Xarelto 10 mg: In rats and rabbits rivaroxaban showed pronounced maternal toxicity with placental changes related to its pharmacological mode of action (eg, hemorrhagic complications) leading to reproductive toxicity. No primary teratogenic potential was identified.
Women of Childbearing Potential/Contraception: Xarelto should be used in women of childbearing potential only with effective contraception.
Xarelto 15 and 20 mg: Studies in animals have shown reproductive toxicity (see Pharmacology: Toxicology: Preclinical safety data under Actions). Due to the potential reproductive toxicity, the intrinsic risk of bleeding and the evidence that rivaroxaban passes the placenta, Xarelto is contraindicated during pregnancy (see Contraindications).

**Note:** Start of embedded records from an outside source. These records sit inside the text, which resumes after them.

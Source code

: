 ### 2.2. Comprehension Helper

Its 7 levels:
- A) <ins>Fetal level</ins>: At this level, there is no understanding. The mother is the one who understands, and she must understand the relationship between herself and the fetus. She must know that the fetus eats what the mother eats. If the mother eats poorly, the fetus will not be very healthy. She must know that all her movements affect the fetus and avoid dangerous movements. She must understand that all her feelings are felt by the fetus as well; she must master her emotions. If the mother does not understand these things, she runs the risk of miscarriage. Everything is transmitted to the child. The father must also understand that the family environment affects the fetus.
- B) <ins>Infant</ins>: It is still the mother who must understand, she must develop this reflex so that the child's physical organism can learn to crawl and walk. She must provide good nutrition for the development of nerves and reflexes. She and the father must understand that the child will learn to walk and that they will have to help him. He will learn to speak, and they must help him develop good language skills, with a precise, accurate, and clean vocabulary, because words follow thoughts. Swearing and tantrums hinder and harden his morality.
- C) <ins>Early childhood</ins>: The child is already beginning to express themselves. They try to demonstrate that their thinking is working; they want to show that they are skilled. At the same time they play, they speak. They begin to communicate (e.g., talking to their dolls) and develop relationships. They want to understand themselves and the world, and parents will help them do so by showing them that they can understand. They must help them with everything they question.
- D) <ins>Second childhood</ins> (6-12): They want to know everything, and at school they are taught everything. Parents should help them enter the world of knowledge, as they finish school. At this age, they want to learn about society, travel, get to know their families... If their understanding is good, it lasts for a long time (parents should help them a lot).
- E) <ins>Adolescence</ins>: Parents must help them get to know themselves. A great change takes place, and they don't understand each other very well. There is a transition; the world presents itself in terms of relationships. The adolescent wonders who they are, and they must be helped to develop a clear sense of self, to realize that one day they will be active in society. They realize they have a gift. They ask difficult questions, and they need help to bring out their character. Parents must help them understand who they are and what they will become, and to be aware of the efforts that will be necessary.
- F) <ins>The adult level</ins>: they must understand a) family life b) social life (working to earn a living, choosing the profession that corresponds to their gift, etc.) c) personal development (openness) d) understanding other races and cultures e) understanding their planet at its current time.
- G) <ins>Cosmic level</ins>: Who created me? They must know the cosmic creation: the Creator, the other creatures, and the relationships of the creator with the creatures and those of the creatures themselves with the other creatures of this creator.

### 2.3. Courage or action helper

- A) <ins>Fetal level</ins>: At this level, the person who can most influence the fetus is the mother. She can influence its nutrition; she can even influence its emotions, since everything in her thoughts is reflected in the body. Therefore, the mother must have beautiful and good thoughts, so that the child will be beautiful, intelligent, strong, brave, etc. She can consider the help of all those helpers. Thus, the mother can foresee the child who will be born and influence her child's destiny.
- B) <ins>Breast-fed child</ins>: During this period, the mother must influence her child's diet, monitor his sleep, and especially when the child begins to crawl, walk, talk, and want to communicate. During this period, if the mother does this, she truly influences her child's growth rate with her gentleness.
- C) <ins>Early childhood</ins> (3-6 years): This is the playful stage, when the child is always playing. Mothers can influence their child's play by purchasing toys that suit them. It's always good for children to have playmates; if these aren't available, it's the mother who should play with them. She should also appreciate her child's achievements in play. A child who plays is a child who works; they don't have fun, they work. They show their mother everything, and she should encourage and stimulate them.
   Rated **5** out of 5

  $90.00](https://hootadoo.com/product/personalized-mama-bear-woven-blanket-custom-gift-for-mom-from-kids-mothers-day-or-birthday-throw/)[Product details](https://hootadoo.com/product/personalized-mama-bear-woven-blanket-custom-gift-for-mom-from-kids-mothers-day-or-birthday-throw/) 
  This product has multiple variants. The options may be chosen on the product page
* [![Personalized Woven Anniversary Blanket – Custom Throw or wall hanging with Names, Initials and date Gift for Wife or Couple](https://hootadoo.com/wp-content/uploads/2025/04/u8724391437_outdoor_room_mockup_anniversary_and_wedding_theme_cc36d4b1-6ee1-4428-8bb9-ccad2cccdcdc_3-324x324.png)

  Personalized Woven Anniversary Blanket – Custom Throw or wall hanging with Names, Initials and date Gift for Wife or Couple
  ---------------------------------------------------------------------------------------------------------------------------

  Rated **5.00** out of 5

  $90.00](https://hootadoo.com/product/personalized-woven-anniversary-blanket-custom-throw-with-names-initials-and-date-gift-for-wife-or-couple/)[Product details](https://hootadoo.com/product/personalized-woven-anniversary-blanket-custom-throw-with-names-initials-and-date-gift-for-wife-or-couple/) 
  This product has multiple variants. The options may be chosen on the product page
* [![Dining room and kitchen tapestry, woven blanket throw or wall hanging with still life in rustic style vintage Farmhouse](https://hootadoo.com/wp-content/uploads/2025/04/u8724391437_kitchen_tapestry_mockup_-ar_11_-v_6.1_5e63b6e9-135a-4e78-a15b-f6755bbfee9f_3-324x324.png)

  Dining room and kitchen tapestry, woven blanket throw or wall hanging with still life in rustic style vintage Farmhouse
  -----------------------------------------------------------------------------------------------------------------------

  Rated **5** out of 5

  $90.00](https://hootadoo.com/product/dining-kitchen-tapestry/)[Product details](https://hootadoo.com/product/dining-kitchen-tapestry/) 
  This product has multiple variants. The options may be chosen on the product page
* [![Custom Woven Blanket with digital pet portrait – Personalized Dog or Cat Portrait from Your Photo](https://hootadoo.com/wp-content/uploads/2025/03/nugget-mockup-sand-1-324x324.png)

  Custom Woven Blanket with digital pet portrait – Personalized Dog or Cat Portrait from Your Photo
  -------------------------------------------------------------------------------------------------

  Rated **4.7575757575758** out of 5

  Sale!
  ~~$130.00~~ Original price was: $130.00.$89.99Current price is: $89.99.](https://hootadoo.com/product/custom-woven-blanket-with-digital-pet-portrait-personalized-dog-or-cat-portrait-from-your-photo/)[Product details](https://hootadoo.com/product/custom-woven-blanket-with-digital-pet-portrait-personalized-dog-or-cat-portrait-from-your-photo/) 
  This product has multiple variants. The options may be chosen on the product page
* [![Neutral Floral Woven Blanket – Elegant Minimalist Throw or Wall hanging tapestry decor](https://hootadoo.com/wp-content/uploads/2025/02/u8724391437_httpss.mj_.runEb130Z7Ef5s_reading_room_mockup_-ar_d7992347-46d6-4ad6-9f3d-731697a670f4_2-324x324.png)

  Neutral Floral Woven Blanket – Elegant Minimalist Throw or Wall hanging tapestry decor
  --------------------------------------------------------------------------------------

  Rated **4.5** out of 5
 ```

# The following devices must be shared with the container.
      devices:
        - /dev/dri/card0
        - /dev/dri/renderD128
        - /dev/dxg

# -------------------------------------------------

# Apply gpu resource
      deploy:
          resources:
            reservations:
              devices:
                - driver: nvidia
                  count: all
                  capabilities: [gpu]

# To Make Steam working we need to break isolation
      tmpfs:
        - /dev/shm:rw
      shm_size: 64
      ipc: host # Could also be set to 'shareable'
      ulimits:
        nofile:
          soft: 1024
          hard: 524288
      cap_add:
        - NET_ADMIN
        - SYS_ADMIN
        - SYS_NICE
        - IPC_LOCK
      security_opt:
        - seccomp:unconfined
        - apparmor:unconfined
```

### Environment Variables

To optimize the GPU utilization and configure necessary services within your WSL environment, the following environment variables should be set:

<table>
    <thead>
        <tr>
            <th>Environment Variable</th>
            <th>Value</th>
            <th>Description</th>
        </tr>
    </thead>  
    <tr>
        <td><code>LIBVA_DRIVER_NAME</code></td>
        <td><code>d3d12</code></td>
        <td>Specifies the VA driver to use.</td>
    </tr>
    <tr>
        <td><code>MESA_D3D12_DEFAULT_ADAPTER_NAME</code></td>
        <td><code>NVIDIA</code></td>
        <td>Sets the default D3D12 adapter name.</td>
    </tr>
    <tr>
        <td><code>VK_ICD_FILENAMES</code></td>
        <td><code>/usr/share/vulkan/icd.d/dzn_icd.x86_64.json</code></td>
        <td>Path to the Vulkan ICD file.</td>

Women of child-bearing potential should avoid becoming pregnant during treatment with rivaroxaban.
Breast feeding: Safety and efficacy of Xarelto have not been established in breast feeding women. Data from animals indicate that rivaroxaban is secreted into breast milk. Therefore, Xarelto is contraindicated during breast feeding (see Contraindications). A decision must be made whether to discontinue breast feeding or to discontinue/abstain from therapy.
Fertility: No specific studies with rivaroxaban in humans have been conducted to evaluate effects on fertility. In a study on male and female fertility in rats no effects were seen (see Pharmacology: Toxicology: Preclinical safety data under Actions).